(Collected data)

━━━━━━━━━━━━━━━━━━━━

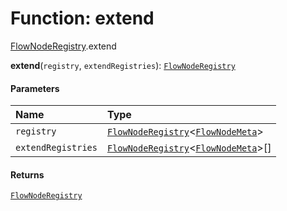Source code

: # Function: extend

[FlowNodeRegistry](/en/auto-docs/editor/modules/FlowNodeRegistry.md).extend

**extend**(`registry`, `extendRegistries`): [`FlowNodeRegistry`](/en/auto-docs/editor/interfaces/FlowNodeRegistry-1.md)

#### Parameters

| Name | Type |
| :------ | :------ |
| `registry` | [`FlowNodeRegistry`](/en/auto-docs/editor/interfaces/FlowNodeRegistry-1.md)<[`FlowNodeMeta`](/en/auto-docs/editor/interfaces/FlowNodeMeta.md)> |
| `extendRegistries` | [`FlowNodeRegistry`](/en/auto-docs/editor/interfaces/FlowNodeRegistry-1.md)<[`FlowNodeMeta`](/en/auto-docs/editor/interfaces/FlowNodeMeta.md)>\[] |

#### Returns

[`FlowNodeRegistry`](/en/auto-docs/editor/interfaces/FlowNodeRegistry-1.md)
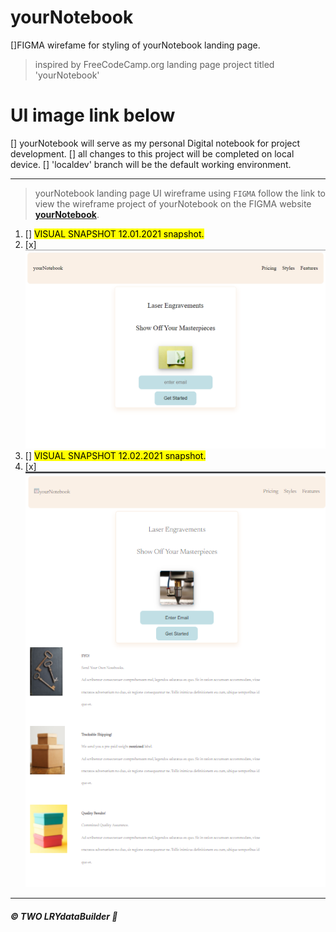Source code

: # yourNotebook

[]FIGMA wirefame for styling of yourNotebook landing page.
>inspired by FreeCodeCamp.org landing page project titled 'yourNotebook'


# UI image link below

[] yourNotebook will serve as my personal Digital notebook for project development.
[] all changes to this project will be completed on local device.
[] 'localdev' branch will be the default working environment. 

---

>yourNotebook landing page UI wireframe using <code>FIGMA</code>
>follow the link to view the wireframe project of yourNotebook on the FIGMA website **[yourNotebook](https://www.figma.com/file/sjeVJUSRqkolQCd6mrtYJP/yourNotebook?node-id=0%3A1)**.

1. [] <mark>VISUAL SNAPSHOT 12.01.2021 snapshot.</mark> 
2. [x] ![yourNotebook](https://github.com/TWOdunlami/yourNotebook/blob/localdev/images/snapshot12012021.png)
1. [] <mark>VISUAL SNAPSHOT 12.02.2021 snapshot.</mark> 
2. [x] ![yourNotebook](https://github.com/TWOdunlami/yourNotebook/blob/localdev/images/snapshot12022021.png)

---
##### ©️ TWO LRYdataBuilder 🤖
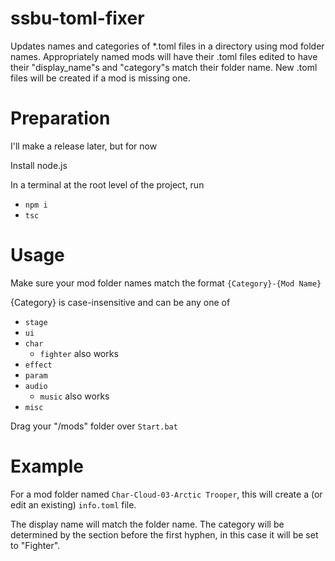 # ssbu-toml-fixer
Updates names and categories of *.toml files in a directory using mod folder names.
Appropriately named mods will have their .toml files edited to have their "display_name"s and "category"s match their folder name.
New .toml files will be created if a mod is missing one.

# Preparation
I'll make a release later, but for now

Install node.js

In a terminal at the root level of the project, run
 - `npm i`
 - `tsc`

# Usage
Make sure your mod folder names match the format `{Category}-{Mod Name}`

{Category} is case-insensitive and can be any one of
 - `stage`
 - `ui`
 - `char`
   - `fighter` also works
 - `effect`
 - `param`
 - `audio`
   - `music` also works 
 - `misc`

Drag your "/mods" folder over `Start.bat`

# Example
For a mod folder named `Char-Cloud-03-Arctic Trooper`, this will create a (or edit an existing) `info.toml` file.

The display name will match the folder name. The category will be determined by the section before the first hyphen, in this case it will be set to "Fighter".
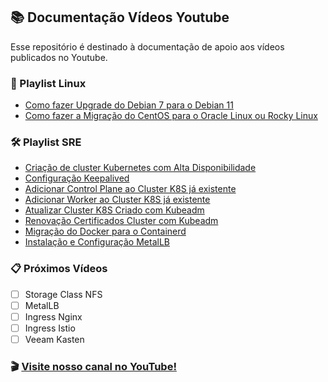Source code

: ##  📚  Documentação Vídeos Youtube

Esse repositório é destinado à documentação de apoio aos vídeos publicados no Youtube.

### 🐧 Playlist Linux

- [Como fazer Upgrade do Debian 7 para o Debian 11](https://github.com/jedchaves/youtube/wiki/upgrade_debian)
- [Como fazer a Migração do CentOS para o Oracle Linux ou Rocky Linux](https://github.com/jedchaves/youtube/wiki/migracao_centos)

### 🛠️ Playlist SRE

- [Criação de cluster Kubernetes com Alta Disponibilidade](https://github.com/jedchaves/youtube/wiki/cluster_k8s)
- [Configuração Keepalived](https://github.com/jedchaves/youtube/wiki/conf_keepalived)
- [Adicionar Control Plane ao Cluster K8S já existente](https://github.com/jedchaves/youtube/wiki/add_controlplane)
- [Adicionar Worker ao Cluster K8S já existente](https://github.com/jedchaves/youtube/wiki/add_worker)
- [Atualizar Cluster K8S Criado com Kubeadm](https://github.com/jedchaves/youtube/wiki/upgrade_k8s)
- [Renovação Certificados Cluster com Kubeadm](https://github.com/jedchaves/youtube/wiki/renew_cert)
- [Migração do Docker para o Containerd](https://github.com/jedchaves/youtube/wiki/docker_to_containerd)
- [Instalação e Configuração MetalLB](https://github.com/jedchaves/youtube/wiki/metallb)

### 📋 Próximos Vídeos
- [ ] Storage Class NFS
- [ ] MetalLB
- [ ] Ingress Nginx
- [ ] Ingress Istio
- [ ] Veeam Kasten

### 🎬 [Visite nosso canal no YouTube!](https://www.youtube.com/@jedchaves)
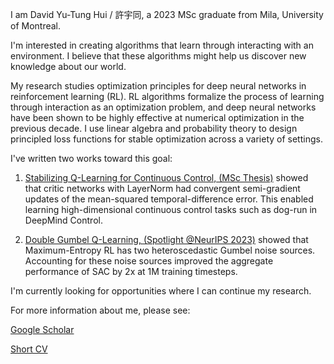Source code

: I am David Yu-Tung Hui / 許宇同, a 2023 MSc graduate from Mila, University of Montreal.

I'm interested in creating algorithms that learn through interacting with an environment.
I believe that these algorithms might help us discover new knowledge about our world.

My research studies optimization principles for deep neural networks in reinforcement learning (RL).
RL algorithms formalize the process of learning through interaction as an optimization problem, and deep neural networks have been shown to be highly effective at numerical optimization in the previous decade.
I use linear algebra and probability theory to design principled loss functions for stable optimization across a variety of settings. 

I've written two works toward this goal:
1. [Stabilizing Q-Learning for Continuous Control, (MSc Thesis)](https://papyrus.bib.umontreal.ca/xmlui/bitstream/handle/1866/32085/Hui_David_Yu-Tung_2022_memoire.pdf)
showed that critic networks with LayerNorm had convergent semi-gradient updates of the mean-squared temporal-difference error.
This enabled learning high-dimensional continuous control tasks such as dog-run in DeepMind Control.

3. [Double Gumbel Q-Learning, (Spotlight @NeurIPS 2023)](https://openreview.net/forum?id=UdaTyy0BNB)
showed that Maximum-Entropy RL has two heteroscedastic Gumbel noise sources.
Accounting for these noise sources improved the aggregate performance of SAC by 2x at 1M training timesteps.

I'm currently looking for opportunities where I can continue my research.

For more information about me, please see:

[Google Scholar](https://scholar.google.com/citations?user=pXHOdMwAAAAJ&hl=en)

[Short CV](https://dyth.github.io/CV_DavidYu_TungHui.pdf)
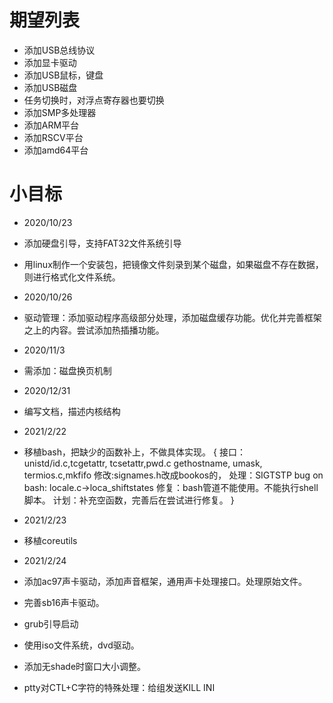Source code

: # 期望列表
* 添加USB总线协议
* 添加显卡驱动
* 添加USB鼠标，键盘
* 添加USB磁盘
* 任务切换时，对浮点寄存器也要切换
* 添加SMP多处理器
* 添加ARM平台
* 添加RSCV平台
* 添加amd64平台

# 小目标
* 2020/10/23
* 添加硬盘引导，支持FAT32文件系统引导
* 用linux制作一个安装包，把镜像文件刻录到某个磁盘，如果磁盘不存在数据，则进行格式化文件系统。

* 2020/10/26
* 驱动管理：添加驱动程序高级部分处理，添加磁盘缓存功能。优化并完善框架之上的内容。尝试添加热插播功能。

* 2020/11/3
* 需添加：磁盘换页机制
* 2020/12/31
* 编写文档，描述内核结构
* 2021/2/22
* 移植bash，把缺少的函数补上，不做具体实现。
    {
    接口：unistd/id.c,tcgetattr, tcsetattr,pwd.c
        gethostname, umask, termios.c,mkfifo
    修改:signames.h改成bookos的，
    处理：SIGTSTP
    bug on bash: locale.c->loca_shiftstates
    修复：bash管道不能使用。不能执行shell脚本。
    计划：补充空函数，完善后在尝试进行修复。
    }
* 2021/2/23
* 移植coreutils
* 2021/2/24
* 添加ac97声卡驱动，添加声音框架，通用声卡处理接口。处理原始文件。
* 完善sb16声卡驱动。
* grub引导启动
* 使用iso文件系统，dvd驱动。
* 添加无shade时窗口大小调整。
* ptty对CTL+C字符的特殊处理：给组发送KILL INI
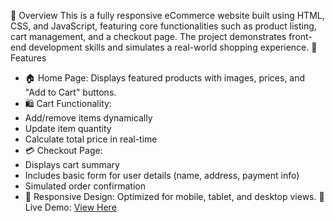 
📌 Overview
This is a fully responsive eCommerce website built using HTML, CSS, and JavaScript, featuring core functionalities such as product listing, cart management, and a checkout page. The project demonstrates front-end development skills and simulates a real-world shopping experience.
🚀 Features
- 🏠 Home Page: Displays featured products with images, prices, and "Add to Cart" buttons.
- 🛍️ Cart Functionality:
- Add/remove items dynamically
- Update item quantity
- Calculate total price in real-time
 - 💳 Checkout Page:
- Displays cart summary
- Includes basic form for user details (name, address, payment info)
- Simulated order confirmation
- 📱 Responsive Design: Optimized for mobile, tablet, and desktop views.
🔗 Live Demo: [View Here](https://e-commerce-fronted.netlify.app/)





 










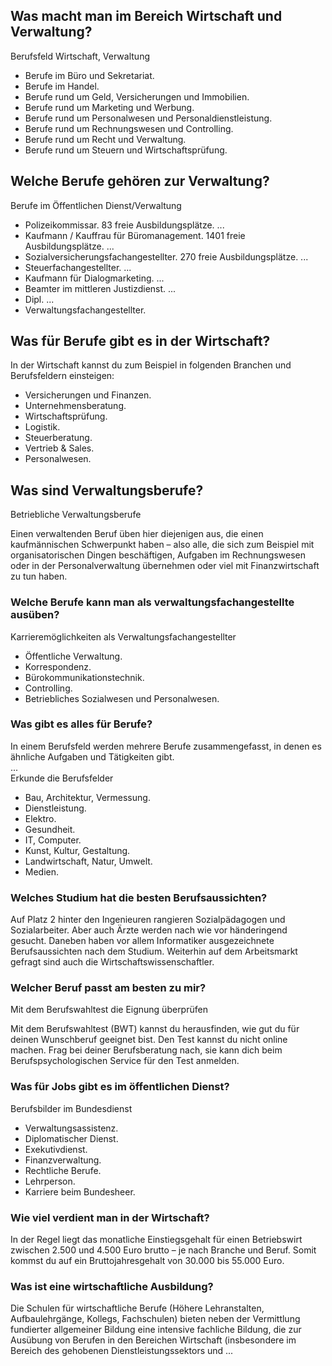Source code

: ## Was macht man im Bereich Wirtschaft und Verwaltung?

Berufsfeld Wirtschaft, Verwaltung

-   Berufe im Büro und Sekretariat.
-   Berufe im Handel.
-   Berufe rund um Geld, Versicherungen und Immobilien.
-   Berufe rund um Marketing und Werbung.
-   Berufe rund um Personalwesen und Personaldienstleistung.
-   Berufe rund um Rechnungswesen und Controlling.
-   Berufe rund um Recht und Verwaltung.
-   Berufe rund um Steuern und Wirtschaftsprüfung.

## Welche Berufe gehören zur Verwaltung?

Berufe im Öffentlichen Dienst/Verwaltung

-   Polizeikommissar. 83 freie Ausbildungsplätze. ...
-   Kaufmann / Kauffrau für Büromanagement. 1401 freie Ausbildungsplätze. ...
-   Sozialversicherungsfachangestellter. 270 freie Ausbildungsplätze. ...
-   Steuerfachangestellter. ...
-   Kaufmann für Dialogmarketing. ...
-   Beamter im mittleren Justizdienst. ...
-   Dipl. ...
-   Verwaltungsfachangestellter.

## Was für Berufe gibt es in der Wirtschaft?

In der Wirtschaft kannst du zum Beispiel in folgenden Branchen und Berufsfeldern einsteigen:

-   Versicherungen und Finanzen.
-   Unternehmensberatung.
-   Wirtschaftsprüfung.
-   Logistik.
-   Steuerberatung.
-   Vertrieb & Sales.
-   Personalwesen.

## Was sind Verwaltungsberufe?

Betriebliche Verwaltungsberufe  
  
Einen verwaltenden Beruf üben hier diejenigen aus, die einen kaufmännischen Schwerpunkt haben – also alle, die sich zum Beispiel mit organisatorischen Dingen beschäftigen, Aufgaben im Rechnungswesen oder in der Personalverwaltung übernehmen oder viel mit Finanzwirtschaft zu tun haben.

### Welche Berufe kann man als verwaltungsfachangestellte ausüben?

Karrieremöglichkeiten als Verwaltungsfachangestellter

-   Öffentliche Verwaltung.
-   Korrespondenz.
-   Bürokommunikationstechnik.
-   Controlling.
-   Betriebliches Sozialwesen und Personalwesen.

### Was gibt es alles für Berufe?

In einem Berufsfeld werden mehrere Berufe zusammengefasst, in denen es ähnliche Aufgaben und Tätigkeiten gibt.  
...  
Erkunde die Berufsfelder

-   Bau, Architektur, Vermessung.
-   Dienstleistung.
-   Elektro.
-   Gesundheit.
-   IT, Computer.
-   Kunst, Kultur, Gestaltung.
-   Landwirtschaft, Natur, Umwelt.
-   Medien.

### Welches Studium hat die besten Berufsaussichten?

Auf Platz 2 hinter den Ingenieuren rangieren Sozialpädagogen und Sozialarbeiter. Aber auch Ärzte werden nach wie vor händeringend gesucht. Daneben haben vor allem Informatiker ausgezeichnete Berufsaussichten nach dem Studium. Weiterhin auf dem Arbeitsmarkt gefragt sind auch die Wirtschaftswissenschaftler.

### Welcher Beruf passt am besten zu mir?

Mit dem Berufswahltest die Eignung überprüfen  
  
Mit dem Berufswahltest (BWT) kannst du herausfinden, wie gut du für deinen Wunschberuf geeignet bist. Den Test kannst du nicht online machen. Frag bei deiner Berufsberatung nach, sie kann dich beim Berufspsychologischen Service für den Test anmelden.

### Was für Jobs gibt es im öffentlichen Dienst?

Berufsbilder im Bundesdienst

-   Verwaltungsassistenz.
-   Diplomatischer Dienst.
-   Exekutivdienst.
-   Finanzverwaltung.
-   Rechtliche Berufe.
-   Lehrperson.
-   Karriere beim Bundesheer.

### Wie viel verdient man in der Wirtschaft?

In der Regel liegt das monatliche Einstiegsgehalt für einen Betriebswirt zwischen 2.500 und 4.500 Euro brutto – je nach Branche und Beruf. Somit kommst du auf ein Bruttojahresgehalt von 30.000 bis 55.000 Euro.

### Was ist eine wirtschaftliche Ausbildung?

Die Schulen für wirtschaftliche Berufe (Höhere Lehranstalten, Aufbaulehrgänge, Kollegs, Fachschulen) bieten neben der Vermittlung fundierter allgemeiner Bildung eine intensive fachliche Bildung, die zur Ausübung von Berufen in den Bereichen Wirtschaft (insbesondere im Bereich des gehobenen Dienstleistungssektors und ...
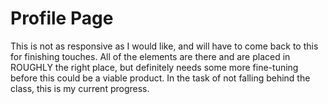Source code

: # Profile Page

This is not as responsive as I would like, and will have to come back to this for finishing touches. All of the elements are there and are placed in ROUGHLY the right place, 
but definitely needs some more fine-tuning before this could be a viable product. In the task of not falling behind the class, this is my current progress.
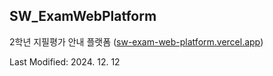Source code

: ## SW_ExamWebPlatform
2학년 지필평가 안내 플랫폼 ([sw-exam-web-platform.vercel.app](https://sw-exam-web-platform.vercel.app/))

Last Modified: 2024. 12. 12
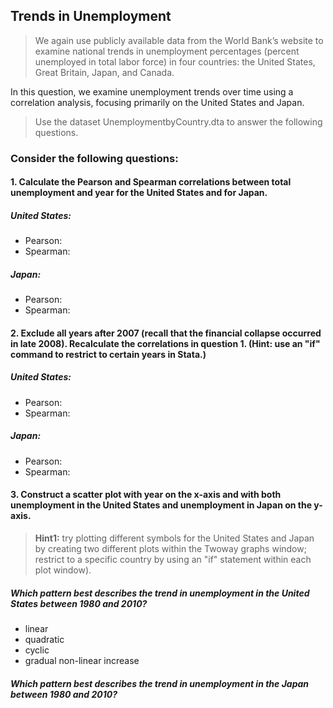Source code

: ## Trends in Unemployment ##
> We again use publicly available data from the World Bank’s website to examine national trends in unemployment percentages (percent unemployed in total labor force) in four countries: the United States, Great Britain, Japan, and Canada.  
>  
In this question, we examine unemployment trends over time using a correlation analysis, focusing primarily on the United States and Japan.  
>  
> Use the dataset UnemploymentbyCountry.dta to answer the following questions. 

### Consider the following questions: ###

#### 1. Calculate the Pearson and Spearman correlations between total unemployment and year for the United States and for Japan. ####

##### United States: ######
* Pearson:
* Spearman: 

##### Japan: ######
* Pearson:
* Spearman: 


#### 2. Exclude all years after 2007 (recall that the financial collapse occurred in late 2008). Recalculate the correlations in question 1. (Hint: use an "if" command to restrict to certain years in Stata.) ####

##### United States: ######
* Pearson:
* Spearman: 

##### Japan: ######
* Pearson:
* Spearman: 


#### 3. Construct a scatter plot with year on the x-axis and with both unemployment in the United States and unemployment in Japan on the y-axis. ####
> **Hint1:** try plotting different symbols for the United States and Japan by creating two different plots within the Twoway graphs window; restrict to a specific country by using an "if" statement within each plot window).

##### Which pattern best describes the trend in unemployment in the United States between 1980 and 2010? ##### 
* linear 
* quadratic 
* cyclic
* gradual non-linear increase 


##### Which pattern best describes the trend in unemployment in the Japan between 1980 and 2010? #####
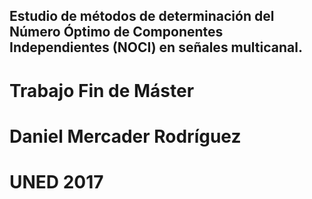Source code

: ## Estudio de métodos de determinación del Número Óptimo de Componentes Independientes (NOCI) en señales multicanal.
# Trabajo Fin de Máster
# Daniel Mercader Rodríguez
# UNED 2017
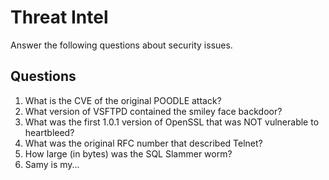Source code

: # Threat Intel
Answer the following questions about security issues.

## Questions
1. What is the CVE of the original POODLE attack?	
2. What version of VSFTPD contained the smiley face backdoor?	
3. What was the first 1.0.1 version of OpenSSL that was NOT vulnerable to heartbleed?	
4. What was the original RFC number that described Telnet?	
5. How large (in bytes) was the SQL Slammer worm?	
6. Samy is my...	
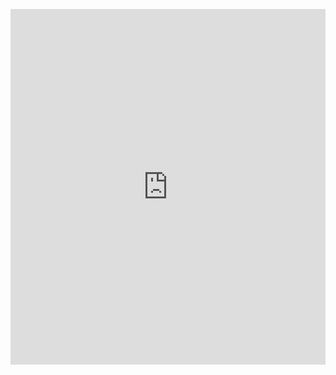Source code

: <p><iframe allowfullscreen width="100%" height="569" class="google-slides-iframe" frameborder="0" scrolling="no" src="https://docs.google.com/presentation/d/e/2PACX-1vQ0Gaj24-kmPE25IWg--pNnfKc-qqvbL5ESpLu8z-szAb_BbSi5vxPCDrG4PnUiuJfZNx91-qaxzNSY/embed?start=false&amp;loop=false&amp;delayms=3000"></iframe></p>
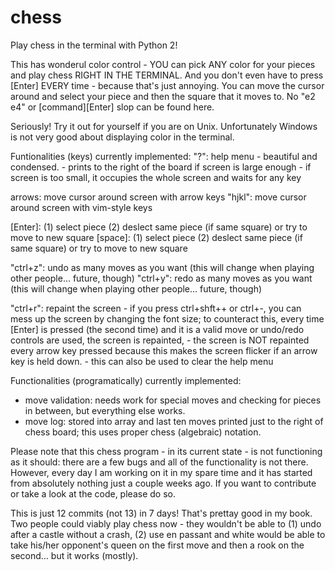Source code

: chess
=====

Play chess in the terminal with Python 2!

This has wonderul color control - YOU can pick ANY color for your pieces and play chess RIGHT IN THE TERMINAL. And you don't even have to press [Enter] EVERY time - because that's just annoying. You can move the cursor around and select your piece and then the square that it moves to. No "e2 e4" or [command][Enter] slop can be found here.

Seriously! Try it out for yourself if you are on Unix. Unfortunately Windows is not very good about displaying color in the terminal.

Funtionalities (keys) currently implemented:
  "?": help menu - beautiful and condensed.
                 - prints to the right of the board if screen is large enough
                 - if screen is too small, it occupies the whole screen and waits for any key
                 
  arrows: move cursor around screen with arrow keys
  "hjkl": move cursor around screen with vim-style keys
  
  [Enter]: (1) select piece (2) deslect same piece (if same square) or try to move to new square
  [space]: (1) select piece (2) deslect same piece (if same square) or try to move to new square
  
  "ctrl+z": undo as many moves as you want (this will change when playing other people... future, though)
  "ctrl+y": redo as many moves as you want (this will change when playing other people... future, though)
  
  "ctrl+r": repaint the screen - if you press ctrl+shft++ or ctrl+-, you can mess up the screen by changing
                                 the font size; to counteract this, every time [Enter] is pressed (the second
                                 time) and it is a valid move or undo/redo controls are used, the screen is
                                 repainted,
                                - the screen is NOT repainted every arrow key pressed because this makes the
                                  screen flicker if an arrow key is held down.
                                - this can also be used to clear the help menu

Functionalities (programatically) currently implemented:
  * move validation: needs work for special moves and checking for pieces in between, but everything else works.
  * move log: stored into array and last ten moves printed just to the right of chess board; this uses proper
              chess (algebraic) notation.

Please note that this chess program - in its current state - is not functioning as it should: there are a few bugs and all of the functionality is not there. However, every day I am working on it in my spare time and it has started from absolutely nothing just a couple weeks ago. If you want to contribute or take a look at the code, please do so.

This is just 12 commits (not 13) in 7 days! That's prettay good in my book. Two people could viably play chess now - they wouldn't be able to (1) undo after a castle without a crash, (2) use en passant and white would be able to take his/her opponent's queen on the first move and then a rook on the second... but it works (mostly).

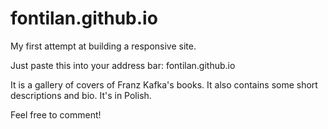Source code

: # fontilan.github.io

My first attempt at building a responsive site.

Just paste this into your address bar: fontilan.github.io

It is a gallery of covers of Franz Kafka's books.
It also contains some short descriptions and bio.
It's in Polish.

Feel free to comment!
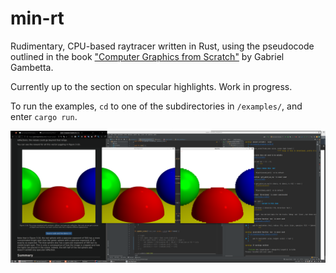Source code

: min-rt
===

Rudimentary, CPU-based raytracer written in Rust, using the pseudocode outlined in the book ["Computer Graphics from Scratch"](https://gabrielgambetta.com/computer-graphics-from-scratch/) by Gabriel Gambetta. 

Currently up to the section on specular highlights. Work in progress.

To run the examples, `cd` to one of the subdirectories in `/examples/`, and enter `cargo run`.

![](supporting/screenshot1.png)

━━━━━━━━━━━━━━━━━━━━

*WHAT YOU NEED TO DO:* Would you state how many lines of the data above hold the string "match"? Reply with the number alone.

*REPLY TO THE EXERCISE:* 3